Resolver groups are also a leftover from the past when systems were simple and could generally be resolved in a technical silo, because it was a mainframe issue or a network issue and it was obvious what the problem was. Today problem determination and allocating an incident to the right resolver group on the first attempt is a matter of chance. I have seen an average of three to five handoffs per incident as being a normal distribution in todays IT Operations.
The other thing that 20th Century Operations misses out is the Customer. Read any marketing book for the last 50 years and the first rule is to put the customer at the centre of your business, that is how high growth, successful companies work. We must ask ourselves what the customer wants from IT Operations and funnily enough it is very simple, they want IT Operations to protect and recover the services that we manage for them. So what do we do? Typically we don’t even understand the end to end service that the customer has been sold. We focus on fixing boxes and recovering networks without any clear understanding of how the customer is affected.
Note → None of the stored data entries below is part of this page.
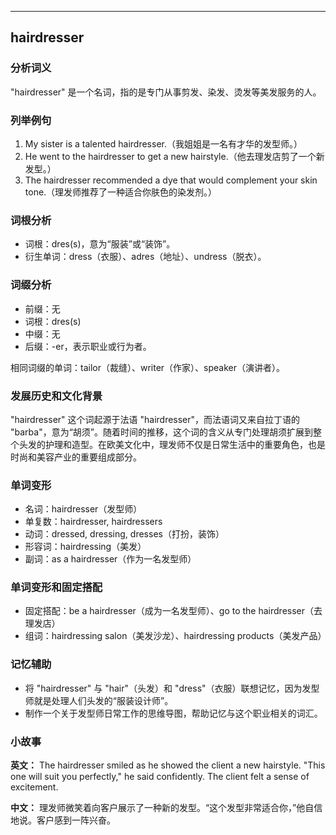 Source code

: 
---------------
## hairdresser
### 分析词义
"hairdresser" 是一个名词，指的是专门从事剪发、染发、烫发等美发服务的人。

### 列举例句
1. My sister is a talented hairdresser.（我姐姐是一名有才华的发型师。）
2. He went to the hairdresser to get a new hairstyle.（他去理发店剪了一个新发型。）
3. The hairdresser recommended a dye that would complement your skin tone.（理发师推荐了一种适合你肤色的染发剂。）

### 词根分析
- 词根：dres(s)，意为“服装”或“装饰”。
- 衍生单词：dress（衣服）、adres（地址）、undress（脱衣）。

### 词缀分析
- 前缀：无
- 词根：dres(s)
- 中缀：无
- 后缀：-er，表示职业或行为者。

相同词缀的单词：tailor（裁缝）、writer（作家）、speaker（演讲者）。

### 发展历史和文化背景
"hairdresser" 这个词起源于法语 "hairdresser"，而法语词又来自拉丁语的 "barba"，意为“胡须”。随着时间的推移，这个词的含义从专门处理胡须扩展到整个头发的护理和造型。在欧美文化中，理发师不仅是日常生活中的重要角色，也是时尚和美容产业的重要组成部分。

### 单词变形
- 名词：hairdresser（发型师）
- 单复数：hairdresser, hairdressers
- 动词：dressed, dressing, dresses（打扮，装饰）
- 形容词：hairdressing（美发）
- 副词：as a hairdresser（作为一名发型师）

### 单词变形和固定搭配
- 固定搭配：be a hairdresser（成为一名发型师）、go to the hairdresser（去理发店）
- 组词：hairdressing salon（美发沙龙）、hairdressing products（美发产品）

### 记忆辅助
- 将 "hairdresser" 与 "hair"（头发）和 "dress"（衣服）联想记忆，因为发型师就是处理人们头发的“服装设计师”。
- 制作一个关于发型师日常工作的思维导图，帮助记忆与这个职业相关的词汇。

### 小故事
**英文：**
The hairdresser smiled as he showed the client a new hairstyle. "This one will suit you perfectly," he said confidently. The client felt a sense of excitement.

**中文：**
理发师微笑着向客户展示了一种新的发型。“这个发型非常适合你，”他自信地说。客户感到一阵兴奋。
If you believe what I am saying, then it is clear that 20th Century IT Operations is fatally flawed and needs a complete rethink. Multiple levels of support doesn’t work, log and flog adds no value and where is the Customer?
So this is where Customer Experience Management comes in. CEM is where IT Operations throws out the rule book and starts again. Starts again with a total focus on Customer Experience and Service. OK so it sounds a bit trite and Business School speak but I promise you it works. The boring picture above is of my old boss Al-noor Ramji the CIO of BT visiting the Customer Experience Management Centre in Sheffield UK. He came to see what had happened to radically change incident handling, customer satisfaction and trouble to resolve cycle times. He came to see how BT fixed it’s Broadband Lead to Provision service which led directly to BT’s massive growth in broadband subscribers. He came to see how we put customers are the centre of IT Operations.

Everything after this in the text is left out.